▸ **What to do**
From the entries below, retype only the lines from the one with "귀농귀촌을 성공하려면 6차산업을" through the one with "- **자금 부족:** 귀농귀촌에는", exactly as written.
Top of Given records
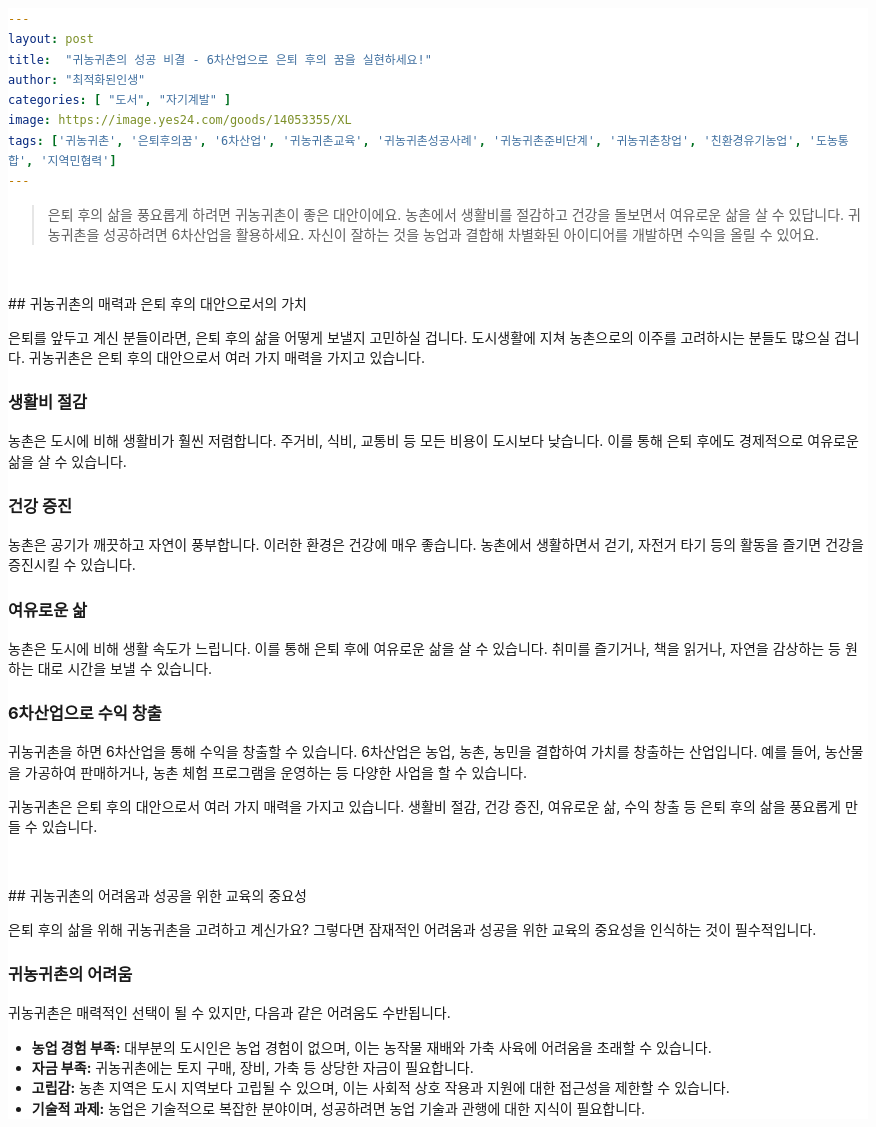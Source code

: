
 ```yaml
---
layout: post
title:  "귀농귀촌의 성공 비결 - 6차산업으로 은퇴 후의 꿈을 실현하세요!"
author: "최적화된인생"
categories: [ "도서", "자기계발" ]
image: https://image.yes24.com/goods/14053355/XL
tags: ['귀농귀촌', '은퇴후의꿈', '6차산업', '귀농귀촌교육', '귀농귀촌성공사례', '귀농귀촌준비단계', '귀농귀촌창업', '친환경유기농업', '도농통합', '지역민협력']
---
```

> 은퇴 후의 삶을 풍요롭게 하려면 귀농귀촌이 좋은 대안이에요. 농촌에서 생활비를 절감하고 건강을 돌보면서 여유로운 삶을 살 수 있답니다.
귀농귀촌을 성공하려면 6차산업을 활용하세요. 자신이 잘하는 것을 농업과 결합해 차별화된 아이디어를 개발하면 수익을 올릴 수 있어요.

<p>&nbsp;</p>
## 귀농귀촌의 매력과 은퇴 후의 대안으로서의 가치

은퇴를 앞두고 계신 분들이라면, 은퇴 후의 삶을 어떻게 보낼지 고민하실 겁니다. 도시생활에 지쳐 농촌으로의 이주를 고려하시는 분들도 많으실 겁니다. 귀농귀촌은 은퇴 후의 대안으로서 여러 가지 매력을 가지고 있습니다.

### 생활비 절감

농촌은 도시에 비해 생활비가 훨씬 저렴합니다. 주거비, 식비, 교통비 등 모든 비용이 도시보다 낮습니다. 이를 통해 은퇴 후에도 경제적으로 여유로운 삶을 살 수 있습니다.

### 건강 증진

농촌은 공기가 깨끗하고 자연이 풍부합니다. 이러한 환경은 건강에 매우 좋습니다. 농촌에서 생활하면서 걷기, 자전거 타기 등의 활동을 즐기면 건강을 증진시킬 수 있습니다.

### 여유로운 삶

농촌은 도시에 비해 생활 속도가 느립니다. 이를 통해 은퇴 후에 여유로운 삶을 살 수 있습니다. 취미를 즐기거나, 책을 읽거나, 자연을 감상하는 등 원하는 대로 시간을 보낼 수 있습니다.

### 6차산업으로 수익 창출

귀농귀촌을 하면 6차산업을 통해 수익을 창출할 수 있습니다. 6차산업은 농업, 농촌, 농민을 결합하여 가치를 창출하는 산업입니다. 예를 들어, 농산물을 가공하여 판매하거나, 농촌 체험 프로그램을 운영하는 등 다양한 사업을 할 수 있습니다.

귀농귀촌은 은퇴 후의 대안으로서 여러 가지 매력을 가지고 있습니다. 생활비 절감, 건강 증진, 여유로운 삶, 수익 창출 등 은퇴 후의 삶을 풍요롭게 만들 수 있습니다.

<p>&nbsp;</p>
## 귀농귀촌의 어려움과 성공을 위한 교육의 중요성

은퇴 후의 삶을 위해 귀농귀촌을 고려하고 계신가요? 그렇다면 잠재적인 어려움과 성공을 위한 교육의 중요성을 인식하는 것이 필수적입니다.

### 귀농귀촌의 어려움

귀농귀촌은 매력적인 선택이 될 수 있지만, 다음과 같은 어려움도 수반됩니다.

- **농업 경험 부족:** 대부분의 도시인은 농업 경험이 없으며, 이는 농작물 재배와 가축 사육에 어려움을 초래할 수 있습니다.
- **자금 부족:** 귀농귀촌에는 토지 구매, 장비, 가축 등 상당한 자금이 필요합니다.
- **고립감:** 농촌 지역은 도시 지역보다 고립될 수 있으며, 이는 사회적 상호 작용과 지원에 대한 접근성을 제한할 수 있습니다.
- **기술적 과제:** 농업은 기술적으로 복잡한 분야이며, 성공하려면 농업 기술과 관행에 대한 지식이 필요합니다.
Bottom of Given records
Top of Given records
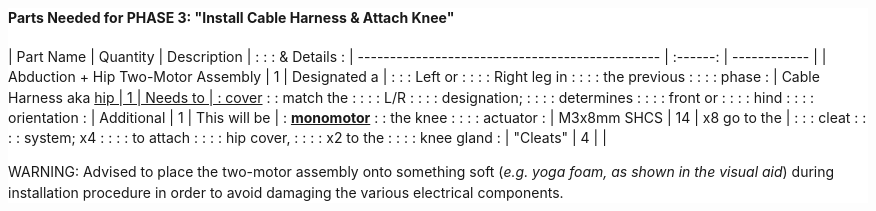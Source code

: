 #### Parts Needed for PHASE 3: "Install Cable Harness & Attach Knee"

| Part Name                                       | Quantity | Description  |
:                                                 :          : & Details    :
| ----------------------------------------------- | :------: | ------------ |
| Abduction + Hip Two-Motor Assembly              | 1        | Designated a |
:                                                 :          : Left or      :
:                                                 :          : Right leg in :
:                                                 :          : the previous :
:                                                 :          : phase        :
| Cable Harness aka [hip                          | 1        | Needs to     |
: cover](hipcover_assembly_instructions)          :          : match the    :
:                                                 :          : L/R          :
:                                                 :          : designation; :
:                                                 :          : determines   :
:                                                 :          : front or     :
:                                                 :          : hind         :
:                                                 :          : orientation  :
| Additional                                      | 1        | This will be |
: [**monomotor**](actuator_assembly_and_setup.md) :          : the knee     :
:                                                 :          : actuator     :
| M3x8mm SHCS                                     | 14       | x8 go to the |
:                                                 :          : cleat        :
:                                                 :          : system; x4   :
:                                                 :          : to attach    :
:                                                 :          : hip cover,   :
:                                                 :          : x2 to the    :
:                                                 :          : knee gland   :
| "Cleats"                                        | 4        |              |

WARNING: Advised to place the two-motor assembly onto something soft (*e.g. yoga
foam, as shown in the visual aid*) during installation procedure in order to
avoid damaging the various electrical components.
Bottom of Given records
Top of Given records
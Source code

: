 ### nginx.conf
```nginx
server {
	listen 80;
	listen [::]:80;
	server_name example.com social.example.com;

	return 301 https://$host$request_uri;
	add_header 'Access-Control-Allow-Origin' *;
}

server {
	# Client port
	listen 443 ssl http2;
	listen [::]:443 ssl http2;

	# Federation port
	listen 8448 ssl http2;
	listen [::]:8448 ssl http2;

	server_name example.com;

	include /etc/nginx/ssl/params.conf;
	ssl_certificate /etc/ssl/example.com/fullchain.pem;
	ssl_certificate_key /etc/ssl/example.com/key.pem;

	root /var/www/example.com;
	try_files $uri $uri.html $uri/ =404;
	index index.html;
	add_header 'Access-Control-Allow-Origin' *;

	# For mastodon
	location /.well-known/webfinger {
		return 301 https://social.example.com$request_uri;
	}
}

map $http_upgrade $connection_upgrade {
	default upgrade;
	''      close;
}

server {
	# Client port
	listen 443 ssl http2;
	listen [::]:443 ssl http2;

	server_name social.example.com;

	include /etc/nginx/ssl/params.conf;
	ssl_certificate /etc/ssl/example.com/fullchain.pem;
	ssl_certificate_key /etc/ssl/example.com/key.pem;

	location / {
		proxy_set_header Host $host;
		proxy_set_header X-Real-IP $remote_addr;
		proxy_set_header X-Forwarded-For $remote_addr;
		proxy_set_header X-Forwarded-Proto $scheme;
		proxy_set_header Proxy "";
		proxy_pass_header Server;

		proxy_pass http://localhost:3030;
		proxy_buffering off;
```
Bottom of Given records
▸ **Solution to the problem**
귀농귀촌을 성공하려면 6차산업을 활용하세요. 자신이 잘하는 것을 농업과 결합해 차별화된 아이디어를 개발하면 수익을 올릴 수 있어요.

<p>&nbsp;</p>
## 귀농귀촌의 매력과 은퇴 후의 대안으로서의 가치

은퇴를 앞두고 계신 분들이라면, 은퇴 후의 삶을 어떻게 보낼지 고민하실 겁니다. 도시생활에 지쳐 농촌으로의 이주를 고려하시는 분들도 많으실 겁니다. 귀농귀촌은 은퇴 후의 대안으로서 여러 가지 매력을 가지고 있습니다.

### 생활비 절감

농촌은 도시에 비해 생활비가 훨씬 저렴합니다. 주거비, 식비, 교통비 등 모든 비용이 도시보다 낮습니다. 이를 통해 은퇴 후에도 경제적으로 여유로운 삶을 살 수 있습니다.

### 건강 증진

농촌은 공기가 깨끗하고 자연이 풍부합니다. 이러한 환경은 건강에 매우 좋습니다. 농촌에서 생활하면서 걷기, 자전거 타기 등의 활동을 즐기면 건강을 증진시킬 수 있습니다.

### 여유로운 삶

농촌은 도시에 비해 생활 속도가 느립니다. 이를 통해 은퇴 후에 여유로운 삶을 살 수 있습니다. 취미를 즐기거나, 책을 읽거나, 자연을 감상하는 등 원하는 대로 시간을 보낼 수 있습니다.

### 6차산업으로 수익 창출

귀농귀촌을 하면 6차산업을 통해 수익을 창출할 수 있습니다. 6차산업은 농업, 농촌, 농민을 결합하여 가치를 창출하는 산업입니다. 예를 들어, 농산물을 가공하여 판매하거나, 농촌 체험 프로그램을 운영하는 등 다양한 사업을 할 수 있습니다.

귀농귀촌은 은퇴 후의 대안으로서 여러 가지 매력을 가지고 있습니다. 생활비 절감, 건강 증진, 여유로운 삶, 수익 창출 등 은퇴 후의 삶을 풍요롭게 만들 수 있습니다.

<p>&nbsp;</p>
## 귀농귀촌의 어려움과 성공을 위한 교육의 중요성

은퇴 후의 삶을 위해 귀농귀촌을 고려하고 계신가요? 그렇다면 잠재적인 어려움과 성공을 위한 교육의 중요성을 인식하는 것이 필수적입니다.

### 귀농귀촌의 어려움

귀농귀촌은 매력적인 선택이 될 수 있지만, 다음과 같은 어려움도 수반됩니다.

- **농업 경험 부족:** 대부분의 도시인은 농업 경험이 없으며, 이는 농작물 재배와 가축 사육에 어려움을 초래할 수 있습니다.
- **자금 부족:** 귀농귀촌에는 토지 구매, 장비, 가축 등 상당한 자금이 필요합니다.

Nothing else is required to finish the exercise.